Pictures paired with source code
------------
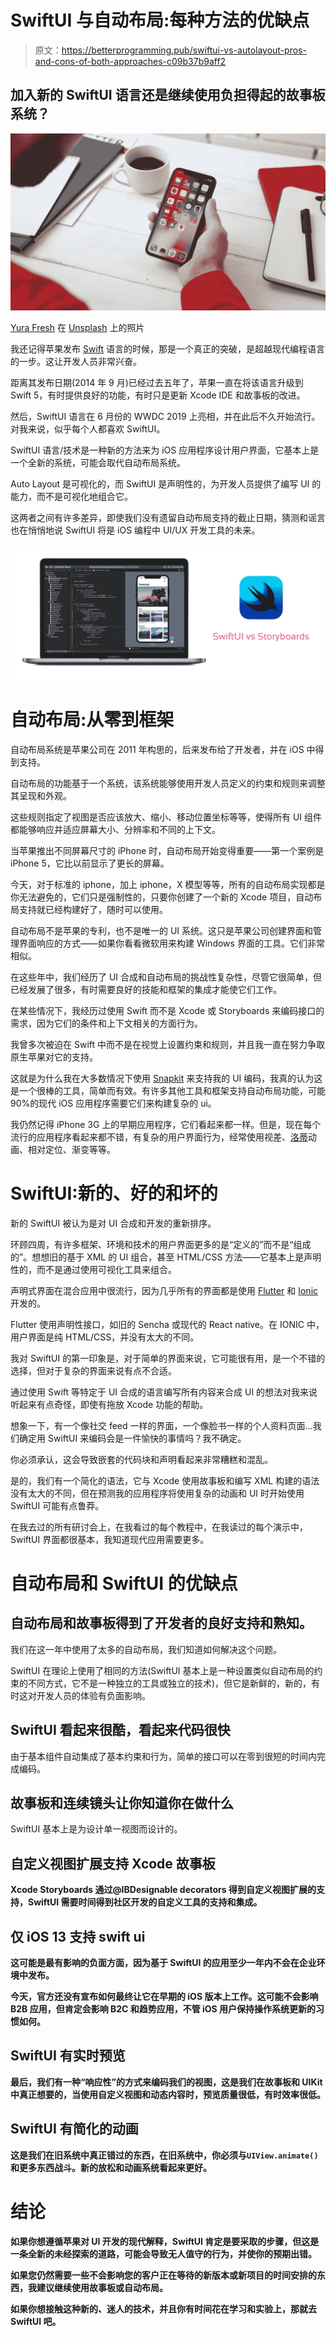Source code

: # SwiftUI 与自动布局:每种方法的优缺点

> 原文：<https://betterprogramming.pub/swiftui-vs-autolayout-pros-and-cons-of-both-approaches-c09b37b9aff2>

## 加入新的 SwiftUI 语言还是继续使用负担得起的故事板系统？

![](img/ab36719b0c3dbcc126117e3f2f18f565.png)

[Yura Fresh](https://unsplash.com/@mr_fresh?utm_source=unsplash&utm_medium=referral&utm_content=creditCopyText) 在 [Unsplash](https://unsplash.com/search/photos/ios?utm_source=unsplash&utm_medium=referral&utm_content=creditCopyText) 上的照片

我还记得苹果发布 [Swift](https://developer.apple.com/swift/) 语言的时候，那是一个真正的突破，是超越现代编程语言的一步。这让开发人员非常兴奋。

距离其发布日期(2014 年 9 月)已经过去五年了，苹果一直在将该语言升级到 Swift 5，有时提供良好的功能，有时只是更新 Xcode IDE 和故事板的改进。

然后，SwiftUI 语言在 6 月份的 WWDC 2019 上亮相，并在此后不久开始流行。对我来说，似乎每个人都喜欢 SwiftUI。

SwiftUI 语言/技术是一种新的方法来为 iOS 应用程序设计用户界面，它基本上是一个全新的系统，可能会取代自动布局系统。

Auto Layout 是可视化的，而 SwiftUI 是声明性的，为开发人员提供了编写 UI 的能力，而不是可视化地组合它。

这两者之间有许多差异，即使我们没有遗留自动布局支持的截止日期，猜测和谣言也在悄悄地说 SwiftUI 将是 iOS 编程中 UI/UX 开发工具的未来。

![](img/d348518398e438ded373114fc103e2ba.png)

# 自动布局:从零到框架

自动布局系统是苹果公司在 2011 年构思的，后来发布给了开发者，并在 iOS 中得到支持。

自动布局的功能基于一个系统，该系统能够使用开发人员定义的约束和规则来调整其呈现和外观。

这些规则指定了视图是否应该放大、缩小、移动位置坐标等等，使得所有 UI 组件都能够响应并适应屏幕大小、分辨率和不同的上下文。

当苹果推出不同屏幕尺寸的 iPhone 时，自动布局开始变得重要——第一个案例是 iPhone 5，它比以前显示了更长的屏幕。

今天，对于标准的 iphone，加上 iphone，X 模型等等，所有的自动布局实现都是你无法避免的，它们只是强制性的，只要你创建了一个新的 Xcode 项目，自动布局支持就已经构建好了，随时可以使用。

自动布局不是苹果的专利，也不是唯一的 UI 系统。这只是苹果公司创建界面和管理界面响应的方式——如果你看看微软用来构建 Windows 界面的工具。它们非常相似。

在这些年中，我们经历了 UI 合成和自动布局的挑战性复杂性，尽管它很简单，但已经发展了很多，有时需要良好的技能和框架的集成才能使它们工作。

在某些情况下，我经历过使用 Swift 而不是 Xcode 或 Storyboards 来编码接口的需求，因为它们的条件和上下文相关的方面行为。

我曾多次被迫在 Swift 中而不是在视觉上设置约束和规则，并且我一直在努力争取原生苹果对它的支持。

这就是为什么我在大多数情况下使用 [Snapkit](http://snapkit.io) 来支持我的 UI 编码，我真的认为这是一个很棒的工具，简单而有效。有许多其他工具和框架支持自动布局功能，可能 90%的现代 iOS 应用程序需要它们来构建复杂的 ui。

我仍然记得 iPhone 3G 上的早期应用程序，它们看起来都一样。但是，现在每个流行的应用程序看起来都不错，有复杂的用户界面行为，经常使用视差、[洛蒂](https://airbnb.io/lottie/)动画、相对定位、渐变等等。

# SwiftUI:新的、好的和坏的

新的 SwiftUI 被认为是对 UI 合成和开发的重新排序。

环顾四周，有许多框架、环境和技术的用户界面更多的是“定义的”而不是“组成的”。想想旧的基于 XML 的 UI 组合，甚至 HTML/CSS 方法——它基本上是声明性的，而不是通过使用可视化工具来组合。

声明式界面在混合应用中很流行，因为几乎所有的界面都是使用 [Flutter](https://flutter.dev/) 和 [Ionic](https://ionicframework.com/) 开发的。

Flutter 使用声明性接口，如旧的 Sencha 或现代的 React native。在 IONIC 中，用户界面是纯 HTML/CSS，并没有太大的不同。

我对 SwiftUI 的第一印象是，对于简单的界面来说，它可能很有用，是一个不错的选择，但对于复杂的界面来说有点不合适。

通过使用 Swift 等特定于 UI 合成的语言编写所有内容来合成 UI 的想法对我来说听起来有点奇怪，即使有拖放 Xcode 功能的帮助。

想象一下，有一个像社交 feed 一样的界面，一个像脸书一样的个人资料页面…我们确定用 SwiftUI 来编码会是一件愉快的事情吗？我不确定。

你必须承认，这会导致嵌套的代码块和声明看起来非常糟糕和混乱。

是的，我们有一个简化的语法，它与 Xcode 使用故事板和编写 XML 构建的语法没有太大的不同，但在预测我的应用程序将使用复杂的动画和 UI 时开始使用 SwiftUI 可能有点鲁莽。

在我去过的所有研讨会上，在我看过的每个教程中，在我读过的每个演示中，SwiftUI 界面都很基本，我知道现代应用需要更多。

# 自动布局和 SwiftUI 的优缺点

## **自动布局和故事板得到了开发者的良好支持和熟知**。

我们在这一年中使用了太多的自动布局，我们知道如何解决这个问题。

SwiftUI 在理论上使用了相同的方法(SwiftUI 基本上是一种设置类似自动布局的约束的不同方式，它不是一种独立的工具或独立的技术)，但它是新鲜的，新的，有时这对开发人员的体验有负面影响。

## **SwiftUI 看起来很酷，看起来代码很快**

由于基本组件自动集成了基本约束和行为，简单的接口可以在零到很短的时间内完成编码。

## **故事板和连续镜头让你知道你在做什么**

SwiftUI 基本上是为设计单一视图而设计的。

## 自定义视图扩展支持 Xcode 故事板

**Xcode Storyboards 通过@IBDesignable decorators 得到自定义视图扩展的支持，SwiftUI 需要时间得到社区开发的自定义工具的支持和集成。**

## ****仅 iOS 13 支持 swift ui****

**这可能是最有影响的负面方面，因为基于 SwiftUI 的应用至少一年内不会在企业环境中发布。**

**今天，官方还没有宣布如何最终让它在早期的 iOS 版本上工作。这可能不会影响 B2B 应用，但肯定会影响 B2C 和趋势应用，不管 iOS 用户保持操作系统更新的习惯如何。**

## ****SwiftUI 有实时预览****

**最后，我们有一种“响应性”的方式来编码我们的视图，这是我们在故事板和 UIKit 中真正想要的，当使用自定义视图和动态内容时，预览质量很低，有时效率很低。**

## ****SwiftUI 有简化的动画****

**这是我们在旧系统中真正错过的东西，在旧系统中，你必须与`UIView.animate()`和更多东西战斗。新的放松和动画系统看起来更好。**

# **结论**

**如果你想遵循苹果对 UI 开发的现代解释，SwiftUI 肯定是要采取的步骤，但这是一条全新的未经探索的道路，可能会导致无人值守的行为，并使你的预期出错。**

**如果您仍然需要一些不会影响您的客户正在等待的新版本或新项目的时间安排的东西，我建议继续使用故事板或自动布局。**

**如果你想接触这种新的、迷人的技术，并且你有时间花在学习和实验上，那就去 SwiftUI 吧。**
------------
TASK DETAILS -> Give back the entries above exactly as they stand. Leave the images out.

WRITTEN ANSWER ->
Source code

: # SwiftUI 与自动布局:每种方法的优缺点

> 原文：<https://betterprogramming.pub/swiftui-vs-autolayout-pros-and-cons-of-both-approaches-c09b37b9aff2>

## 加入新的 SwiftUI 语言还是继续使用负担得起的故事板系统？

![](img/ab36719b0c3dbcc126117e3f2f18f565.png)

[Yura Fresh](https://unsplash.com/@mr_fresh?utm_source=unsplash&utm_medium=referral&utm_content=creditCopyText) 在 [Unsplash](https://unsplash.com/search/photos/ios?utm_source=unsplash&utm_medium=referral&utm_content=creditCopyText) 上的照片

我还记得苹果发布 [Swift](https://developer.apple.com/swift/) 语言的时候，那是一个真正的突破，是超越现代编程语言的一步。这让开发人员非常兴奋。

距离其发布日期(2014 年 9 月)已经过去五年了，苹果一直在将该语言升级到 Swift 5，有时提供良好的功能，有时只是更新 Xcode IDE 和故事板的改进。

然后，SwiftUI 语言在 6 月份的 WWDC 2019 上亮相，并在此后不久开始流行。对我来说，似乎每个人都喜欢 SwiftUI。

SwiftUI 语言/技术是一种新的方法来为 iOS 应用程序设计用户界面，它基本上是一个全新的系统，可能会取代自动布局系统。

Auto Layout 是可视化的，而 SwiftUI 是声明性的，为开发人员提供了编写 UI 的能力，而不是可视化地组合它。

这两者之间有许多差异，即使我们没有遗留自动布局支持的截止日期，猜测和谣言也在悄悄地说 SwiftUI 将是 iOS 编程中 UI/UX 开发工具的未来。

![](img/d348518398e438ded373114fc103e2ba.png)

# 自动布局:从零到框架

自动布局系统是苹果公司在 2011 年构思的，后来发布给了开发者，并在 iOS 中得到支持。

自动布局的功能基于一个系统，该系统能够使用开发人员定义的约束和规则来调整其呈现和外观。

这些规则指定了视图是否应该放大、缩小、移动位置坐标等等，使得所有 UI 组件都能够响应并适应屏幕大小、分辨率和不同的上下文。

当苹果推出不同屏幕尺寸的 iPhone 时，自动布局开始变得重要——第一个案例是 iPhone 5，它比以前显示了更长的屏幕。

今天，对于标准的 iphone，加上 iphone，X 模型等等，所有的自动布局实现都是你无法避免的，它们只是强制性的，只要你创建了一个新的 Xcode 项目，自动布局支持就已经构建好了，随时可以使用。

自动布局不是苹果的专利，也不是唯一的 UI 系统。这只是苹果公司创建界面和管理界面响应的方式——如果你看看微软用来构建 Windows 界面的工具。它们非常相似。

在这些年中，我们经历了 UI 合成和自动布局的挑战性复杂性，尽管它很简单，但已经发展了很多，有时需要良好的技能和框架的集成才能使它们工作。

在某些情况下，我经历过使用 Swift 而不是 Xcode 或 Storyboards 来编码接口的需求，因为它们的条件和上下文相关的方面行为。

我曾多次被迫在 Swift 中而不是在视觉上设置约束和规则，并且我一直在努力争取原生苹果对它的支持。

这就是为什么我在大多数情况下使用 [Snapkit](http://snapkit.io) 来支持我的 UI 编码，我真的认为这是一个很棒的工具，简单而有效。有许多其他工具和框架支持自动布局功能，可能 90%的现代 iOS 应用程序需要它们来构建复杂的 ui。

我仍然记得 iPhone 3G 上的早期应用程序，它们看起来都一样。但是，现在每个流行的应用程序看起来都不错，有复杂的用户界面行为，经常使用视差、[洛蒂](https://airbnb.io/lottie/)动画、相对定位、渐变等等。

# SwiftUI:新的、好的和坏的

新的 SwiftUI 被认为是对 UI 合成和开发的重新排序。

环顾四周，有许多框架、环境和技术的用户界面更多的是“定义的”而不是“组成的”。想想旧的基于 XML 的 UI 组合，甚至 HTML/CSS 方法——它基本上是声明性的，而不是通过使用可视化工具来组合。

声明式界面在混合应用中很流行，因为几乎所有的界面都是使用 [Flutter](https://flutter.dev/) 和 [Ionic](https://ionicframework.com/) 开发的。

Flutter 使用声明性接口，如旧的 Sencha 或现代的 React native。在 IONIC 中，用户界面是纯 HTML/CSS，并没有太大的不同。

我对 SwiftUI 的第一印象是，对于简单的界面来说，它可能很有用，是一个不错的选择，但对于复杂的界面来说有点不合适。

通过使用 Swift 等特定于 UI 合成的语言编写所有内容来合成 UI 的想法对我来说听起来有点奇怪，即使有拖放 Xcode 功能的帮助。

想象一下，有一个像社交 feed 一样的界面，一个像脸书一样的个人资料页面…我们确定用 SwiftUI 来编码会是一件愉快的事情吗？我不确定。

你必须承认，这会导致嵌套的代码块和声明看起来非常糟糕和混乱。

是的，我们有一个简化的语法，它与 Xcode 使用故事板和编写 XML 构建的语法没有太大的不同，但在预测我的应用程序将使用复杂的动画和 UI 时开始使用 SwiftUI 可能有点鲁莽。

在我去过的所有研讨会上，在我看过的每个教程中，在我读过的每个演示中，SwiftUI 界面都很基本，我知道现代应用需要更多。

# 自动布局和 SwiftUI 的优缺点

## **自动布局和故事板得到了开发者的良好支持和熟知**。

我们在这一年中使用了太多的自动布局，我们知道如何解决这个问题。

SwiftUI 在理论上使用了相同的方法(SwiftUI 基本上是一种设置类似自动布局的约束的不同方式，它不是一种独立的工具或独立的技术)，但它是新鲜的，新的，有时这对开发人员的体验有负面影响。

## **SwiftUI 看起来很酷，看起来代码很快**

由于基本组件自动集成了基本约束和行为，简单的接口可以在零到很短的时间内完成编码。

## **故事板和连续镜头让你知道你在做什么**

SwiftUI 基本上是为设计单一视图而设计的。

## 自定义视图扩展支持 Xcode 故事板

**Xcode Storyboards 通过@IBDesignable decorators 得到自定义视图扩展的支持，SwiftUI 需要时间得到社区开发的自定义工具的支持和集成。**

## ****仅 iOS 13 支持 swift ui****

**这可能是最有影响的负面方面，因为基于 SwiftUI 的应用至少一年内不会在企业环境中发布。**

**今天，官方还没有宣布如何最终让它在早期的 iOS 版本上工作。这可能不会影响 B2B 应用，但肯定会影响 B2C 和趋势应用，不管 iOS 用户保持操作系统更新的习惯如何。**

## ****SwiftUI 有实时预览****

**最后，我们有一种“响应性”的方式来编码我们的视图，这是我们在故事板和 UIKit 中真正想要的，当使用自定义视图和动态内容时，预览质量很低，有时效率很低。**

## ****SwiftUI 有简化的动画****

**这是我们在旧系统中真正错过的东西，在旧系统中，你必须与`UIView.animate()`和更多东西战斗。新的放松和动画系统看起来更好。**

# **结论**

**如果你想遵循苹果对 UI 开发的现代解释，SwiftUI 肯定是要采取的步骤，但这是一条全新的未经探索的道路，可能会导致无人值守的行为，并使你的预期出错。**

**如果您仍然需要一些不会影响您的客户正在等待的新版本或新项目的时间安排的东西，我建议继续使用故事板或自动布局。**

**如果你想接触这种新的、迷人的技术，并且你有时间花在学习和实验上，那就去 SwiftUI 吧。**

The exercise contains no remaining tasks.